The objections were heard during the opening debate on the bill tabled by Akel, which would see a 5 per cent ad hoc tax imposed on banks’ so-called windfall profits during 2024 and 2025. These profits are described as deriving from the high interest rates on loans charged by banks – a result of the European Central Bank’s monetary policy to fight inflation.
The proposal envisages creating a ‘social solidarity fund for the support of borrowers’ – into which the proceeds from the windfall tax would go. The fund itself would be run by a management committee, not by the state.
According to Akel leader and MP Stefanos Stefanou, over 2024 and 2025 the fund would accumulate some €100 million. In turn, this money would then be used for support schemes for vulnerable borrowers and households.
Citing data, Stefanou said that last year banks altogether made €973 million in profits from interest.
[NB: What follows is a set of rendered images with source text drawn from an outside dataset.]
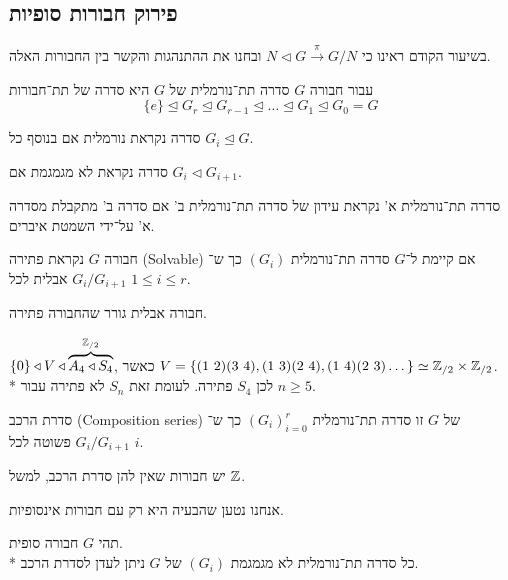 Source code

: \subsection{פירוק חבורות סופיות}
בשיעור הקודם ראינו כי $N \triangleleft G \xrightarrow{\pi} G / N$ ובחנו את ההתנהגות והקשר בין החבורות האלה.
\begin{definition}
	עבור חבורה $G$ סדרה תת־נורמלית של $G$ היא סדרה של תת־חבורות
	\[
		\{e\} \trianglelefteq G_r \trianglelefteq G_{r - 1} \trianglelefteq \dots \trianglelefteq G_1 \trianglelefteq G_0 = G
	\]
\end{definition}
\begin{remark}
	סדרה נקראת נורמלית אם בנוסף כל $G_i \trianglelefteq G$.
\end{remark}
\begin{remark}
	סדרה נקראת לא מגמגמת אם $G_i \triangleleft G_{i + 1}$.
\end{remark}
\begin{remark}
	סדרה תת־נורמלית א' נקראת עידון של סדרה תת־נורמלית ב' אם סדרה ב' מתקבלת מסדרה א' על־ידי השמטת איברים.
\end{remark}
\begin{definition}
	חבורה $G$ נקראת פתירה (Solvable) אם קיימת ל־$G$ סדרה תת־נורמלית $(G_i)$ כך ש־$G_i / G_{i + 1}$ אבלית לכל $1 \le i \le r$.
\end{definition}
חבורה אבלית גורר שהחבורה פתירה.
\begin{example}
	$\{0\} \triangleleft V \triangleleft \overbrace{A_4 \triangleleft S_4}^{\mathbb{Z}_{/2}}$, כאשר $V = \{ (1\ 2)(3\ 4), (1\ 3)(2\ 4), (1\ 4)(2\ 3) \dots \} \simeq \mathbb{Z}_{/2} \times \mathbb{Z}_{/2}$. \\*
	לכן $S_4$ פתירה. לעומת זאת $S_n$ לא פתירה עבור $n \ge 5$.
\end{example}
\begin{definition}
	סדרת הרכב (Composition series) של $G$ זו סדרה תת־נורמלית ${(G_i)}_{i = 0}^r$ כך ש־$G_i / G_{i + 1}$ פשוטה לכל $i$.
\end{definition}
\begin{remark}
	יש חבורות שאין להן סדרת הרכב, למשל $\mathbb{Z}$.
\end{remark}
אנחנו נטען שהבעיה היא רק עם חבורות אינסופיות.
\begin{proposition}
	תהי $G$ חבורה סופית. \\*
	כל סדרה תת־נורמלית לא מגמגמת $(G_i)$ של $G$ ניתן לעדן לסדרת הרכב.
\end{proposition}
Total income from charging interest came to €2 billion. Overall profits (from all sources) amounted to €1.3 billion.
He said research carried out by Akel showed that four EU member states have imposed a windfall tax on banks – Spain, Latvia, Lithuania and Hungary.
“We felt that the model best suited to us is the Spanish model, where they imposed a temporary fee [on banks],” the lawmaker said.
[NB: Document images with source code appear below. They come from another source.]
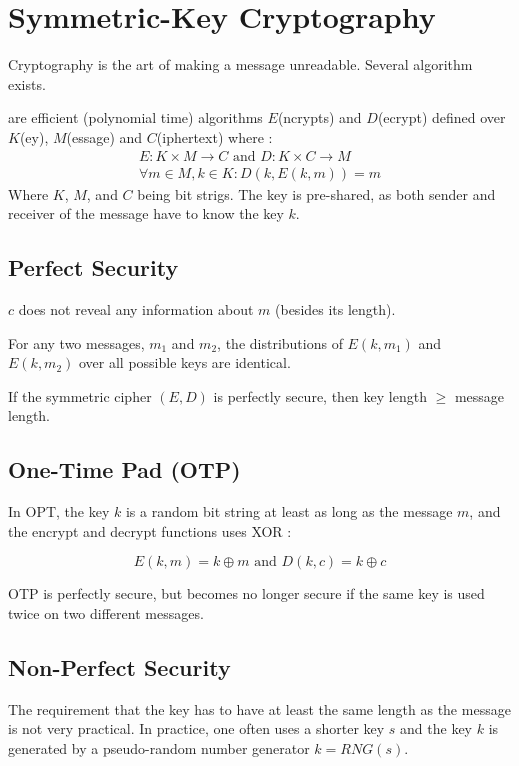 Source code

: \chapter{Symmetric-Key Cryptography}

Cryptography is the art of making a message unreadable. Several algorithm exists.

 are efficient (polynomial time) algorithms $E$(ncrypts) and $D$(ecrypt) defined over $K$(ey), $M$(essage) and $C$(iphertext) where :
\begin{align*}
E : K \times M \rightarrow C \text{ and } D : K \times C \rightarrow M\\
\forall m \in M, k \in K : D(k, E(k, m)) = m
\end{align*}
Where $K$, $M$, and $C$ being bit strigs. The key is pre-shared, as both sender and receiver of the message have to know the key $k$.

\section{Perfect Security}

$c$ does not reveal any information about $m$ (besides its length).

For any two messages, $m_1$ and $m_2$, the distributions of $E(k, m_1)$ and $E(k, m_2)$ over all possible keys are identical.

If the symmetric cipher $(E, D)$ is perfectly secure, then key length $\geq$ message length.

\section{One-Time Pad (OTP)}

In OPT, the key $k$ is a random bit string at least as long as the message $m$, and the encrypt and decrypt functions uses XOR :

\begin{equation*}
E(k, m) = k \oplus m \text{ and } D(k, c) = k \oplus c
\end{equation*}

OTP is perfectly secure, but becomes no longer secure if the same key is used twice on two different messages.

\section{Non-Perfect Security}

The requirement that the key has to have at least the same length as the message is not very practical. In practice, one often uses a shorter key $s$ and the key $k$ is generated by a pseudo-random number generator $k = RNG(s)$.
This model also contained safeguards and fines to deter banks from transferring any costs to consumers.
Stefanou also harangued Finance Minister Makis Keravnos for snubbing a summons to attend the parliamentary discussion.
He recalled that the first rumblings of such a windfall tax had come from the government. But because the government never followed through, Akel was “forced” to draft a relevant bill.
But a senior official with the finance ministry cautioned that Akel’s bill might breach provisions of the constitution, such as the separation of powers – given that the proposal overlaps with plans already promulgated by the government.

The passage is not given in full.